Data provided:
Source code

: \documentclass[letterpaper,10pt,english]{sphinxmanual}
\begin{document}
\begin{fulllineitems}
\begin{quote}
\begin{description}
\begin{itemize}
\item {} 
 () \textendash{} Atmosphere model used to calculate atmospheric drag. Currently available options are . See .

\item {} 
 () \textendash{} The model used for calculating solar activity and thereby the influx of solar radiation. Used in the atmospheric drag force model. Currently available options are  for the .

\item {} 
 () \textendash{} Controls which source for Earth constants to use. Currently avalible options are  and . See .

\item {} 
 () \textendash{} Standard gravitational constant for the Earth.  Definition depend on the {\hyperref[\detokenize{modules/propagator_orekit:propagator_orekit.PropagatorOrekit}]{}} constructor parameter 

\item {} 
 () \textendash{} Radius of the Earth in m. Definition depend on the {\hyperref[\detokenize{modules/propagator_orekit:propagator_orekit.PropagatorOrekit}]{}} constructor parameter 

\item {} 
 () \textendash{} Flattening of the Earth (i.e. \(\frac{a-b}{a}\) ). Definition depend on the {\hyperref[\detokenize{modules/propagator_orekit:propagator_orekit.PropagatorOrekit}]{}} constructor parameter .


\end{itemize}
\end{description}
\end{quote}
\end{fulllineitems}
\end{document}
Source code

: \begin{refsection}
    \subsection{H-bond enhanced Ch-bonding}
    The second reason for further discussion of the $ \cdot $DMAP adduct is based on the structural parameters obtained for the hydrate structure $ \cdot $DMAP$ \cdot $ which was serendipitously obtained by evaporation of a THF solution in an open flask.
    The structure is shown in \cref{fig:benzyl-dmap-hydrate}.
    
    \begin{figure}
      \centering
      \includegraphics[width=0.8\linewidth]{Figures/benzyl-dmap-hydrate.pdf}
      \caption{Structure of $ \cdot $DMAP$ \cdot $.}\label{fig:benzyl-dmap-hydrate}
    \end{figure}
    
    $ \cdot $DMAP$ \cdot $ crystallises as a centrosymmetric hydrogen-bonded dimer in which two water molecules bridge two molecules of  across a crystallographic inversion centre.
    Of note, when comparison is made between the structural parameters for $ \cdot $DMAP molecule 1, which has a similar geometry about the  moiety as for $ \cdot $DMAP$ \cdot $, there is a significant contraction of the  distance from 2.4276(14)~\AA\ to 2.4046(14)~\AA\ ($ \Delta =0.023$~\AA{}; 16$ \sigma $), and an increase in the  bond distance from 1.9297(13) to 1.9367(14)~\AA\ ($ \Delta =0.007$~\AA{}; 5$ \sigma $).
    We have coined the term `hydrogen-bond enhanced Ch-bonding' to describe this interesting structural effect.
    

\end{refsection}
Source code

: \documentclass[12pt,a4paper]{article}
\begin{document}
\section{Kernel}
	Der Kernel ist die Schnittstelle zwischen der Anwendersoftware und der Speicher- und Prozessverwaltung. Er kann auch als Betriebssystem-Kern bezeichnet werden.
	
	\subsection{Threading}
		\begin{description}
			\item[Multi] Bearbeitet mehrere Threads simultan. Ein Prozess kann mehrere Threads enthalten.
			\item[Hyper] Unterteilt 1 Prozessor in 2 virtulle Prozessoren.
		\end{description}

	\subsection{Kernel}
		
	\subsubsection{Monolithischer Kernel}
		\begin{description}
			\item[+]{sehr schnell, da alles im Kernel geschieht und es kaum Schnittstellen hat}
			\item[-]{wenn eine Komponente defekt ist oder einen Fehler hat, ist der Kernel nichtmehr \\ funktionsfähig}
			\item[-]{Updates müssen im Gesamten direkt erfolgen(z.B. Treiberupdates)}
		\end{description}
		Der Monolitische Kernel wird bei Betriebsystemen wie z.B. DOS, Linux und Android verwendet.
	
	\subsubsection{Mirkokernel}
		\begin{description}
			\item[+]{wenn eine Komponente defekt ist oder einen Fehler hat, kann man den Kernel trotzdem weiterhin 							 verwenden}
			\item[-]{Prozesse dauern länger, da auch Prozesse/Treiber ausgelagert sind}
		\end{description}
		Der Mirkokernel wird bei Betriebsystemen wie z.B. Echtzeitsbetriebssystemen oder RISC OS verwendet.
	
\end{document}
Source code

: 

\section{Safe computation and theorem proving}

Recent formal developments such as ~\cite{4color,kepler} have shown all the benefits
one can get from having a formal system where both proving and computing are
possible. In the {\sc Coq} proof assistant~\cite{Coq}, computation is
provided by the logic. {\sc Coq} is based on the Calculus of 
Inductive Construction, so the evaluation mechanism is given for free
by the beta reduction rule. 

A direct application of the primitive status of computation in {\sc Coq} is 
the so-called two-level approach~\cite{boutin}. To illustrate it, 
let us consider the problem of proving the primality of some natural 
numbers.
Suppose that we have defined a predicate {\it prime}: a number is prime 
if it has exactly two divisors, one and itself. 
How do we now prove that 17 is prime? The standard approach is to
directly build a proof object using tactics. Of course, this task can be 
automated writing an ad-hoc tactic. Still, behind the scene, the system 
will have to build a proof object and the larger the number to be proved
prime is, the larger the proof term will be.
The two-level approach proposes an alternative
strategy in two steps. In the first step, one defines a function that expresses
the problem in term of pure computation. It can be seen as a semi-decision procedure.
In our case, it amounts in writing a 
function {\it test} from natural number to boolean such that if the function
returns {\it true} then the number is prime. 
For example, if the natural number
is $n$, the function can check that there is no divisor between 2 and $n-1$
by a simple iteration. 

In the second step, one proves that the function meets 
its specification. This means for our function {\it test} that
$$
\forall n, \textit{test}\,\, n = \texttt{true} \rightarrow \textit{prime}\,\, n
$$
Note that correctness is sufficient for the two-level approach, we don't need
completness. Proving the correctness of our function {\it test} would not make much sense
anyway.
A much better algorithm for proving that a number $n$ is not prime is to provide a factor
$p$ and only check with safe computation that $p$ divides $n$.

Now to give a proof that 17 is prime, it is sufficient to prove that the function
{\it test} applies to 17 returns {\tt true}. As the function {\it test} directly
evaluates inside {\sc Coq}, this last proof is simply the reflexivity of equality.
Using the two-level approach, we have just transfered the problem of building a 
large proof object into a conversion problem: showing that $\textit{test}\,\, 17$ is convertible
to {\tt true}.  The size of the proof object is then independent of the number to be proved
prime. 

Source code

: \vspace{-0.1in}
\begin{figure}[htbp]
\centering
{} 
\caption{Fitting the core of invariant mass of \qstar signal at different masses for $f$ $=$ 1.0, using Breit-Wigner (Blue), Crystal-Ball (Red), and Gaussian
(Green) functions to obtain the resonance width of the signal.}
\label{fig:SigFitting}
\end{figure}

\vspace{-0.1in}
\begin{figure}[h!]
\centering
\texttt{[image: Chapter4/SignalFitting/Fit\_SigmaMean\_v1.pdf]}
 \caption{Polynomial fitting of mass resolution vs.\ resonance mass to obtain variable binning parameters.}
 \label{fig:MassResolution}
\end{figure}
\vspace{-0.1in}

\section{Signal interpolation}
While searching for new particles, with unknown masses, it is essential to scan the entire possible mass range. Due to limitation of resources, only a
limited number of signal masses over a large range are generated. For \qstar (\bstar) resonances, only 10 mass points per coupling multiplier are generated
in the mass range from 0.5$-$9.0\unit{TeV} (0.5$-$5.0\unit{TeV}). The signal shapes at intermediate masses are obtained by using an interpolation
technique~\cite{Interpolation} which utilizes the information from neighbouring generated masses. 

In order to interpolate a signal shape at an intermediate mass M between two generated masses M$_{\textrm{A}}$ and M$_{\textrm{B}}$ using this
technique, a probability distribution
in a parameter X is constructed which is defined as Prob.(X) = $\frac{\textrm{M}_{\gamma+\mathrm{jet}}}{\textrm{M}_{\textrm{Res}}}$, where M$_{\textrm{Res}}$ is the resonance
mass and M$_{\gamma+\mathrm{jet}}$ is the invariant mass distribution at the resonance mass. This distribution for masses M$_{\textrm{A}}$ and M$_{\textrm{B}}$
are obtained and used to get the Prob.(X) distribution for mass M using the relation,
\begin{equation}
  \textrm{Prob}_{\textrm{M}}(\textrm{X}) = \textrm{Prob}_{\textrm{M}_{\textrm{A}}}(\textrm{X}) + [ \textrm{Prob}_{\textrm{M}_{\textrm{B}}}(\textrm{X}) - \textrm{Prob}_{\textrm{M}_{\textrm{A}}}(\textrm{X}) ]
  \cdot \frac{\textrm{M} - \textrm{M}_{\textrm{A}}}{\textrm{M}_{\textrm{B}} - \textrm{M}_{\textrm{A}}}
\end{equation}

Prompt: The lines of the data, from the first through the one containing "crystallographic inversion centre.", are to be transcribed exactly.

Solution to this exercise:
Source code

: \documentclass[letterpaper,10pt,english]{sphinxmanual}
\begin{document}
\begin{fulllineitems}
\begin{quote}
\begin{description}
\begin{itemize}
\item {} 
 () \textendash{} Atmosphere model used to calculate atmospheric drag. Currently available options are . See .

\item {} 
 () \textendash{} The model used for calculating solar activity and thereby the influx of solar radiation. Used in the atmospheric drag force model. Currently available options are  for the .

\item {} 
 () \textendash{} Controls which source for Earth constants to use. Currently avalible options are  and . See .

\item {} 
 () \textendash{} Standard gravitational constant for the Earth.  Definition depend on the {\hyperref[\detokenize{modules/propagator_orekit:propagator_orekit.PropagatorOrekit}]{}} constructor parameter 

\item {} 
 () \textendash{} Radius of the Earth in m. Definition depend on the {\hyperref[\detokenize{modules/propagator_orekit:propagator_orekit.PropagatorOrekit}]{}} constructor parameter 

\item {} 
 () \textendash{} Flattening of the Earth (i.e. \(\frac{a-b}{a}\) ). Definition depend on the {\hyperref[\detokenize{modules/propagator_orekit:propagator_orekit.PropagatorOrekit}]{}} constructor parameter .


\end{itemize}
\end{description}
\end{quote}
\end{fulllineitems}
\end{document}
Source code

: \begin{refsection}
    \subsection{H-bond enhanced Ch-bonding}
    The second reason for further discussion of the $ \cdot $DMAP adduct is based on the structural parameters obtained for the hydrate structure $ \cdot $DMAP$ \cdot $ which was serendipitously obtained by evaporation of a THF solution in an open flask.
    The structure is shown in \cref{fig:benzyl-dmap-hydrate}.
    
    \begin{figure}
      \centering
      \includegraphics[width=0.8\linewidth]{Figures/benzyl-dmap-hydrate.pdf}
      \caption{Structure of $ \cdot $DMAP$ \cdot $.}\label{fig:benzyl-dmap-hydrate}
    \end{figure}
    
    $ \cdot $DMAP$ \cdot $ crystallises as a centrosymmetric hydrogen-bonded dimer in which two water molecules bridge two molecules of  across a crystallographic inversion centre.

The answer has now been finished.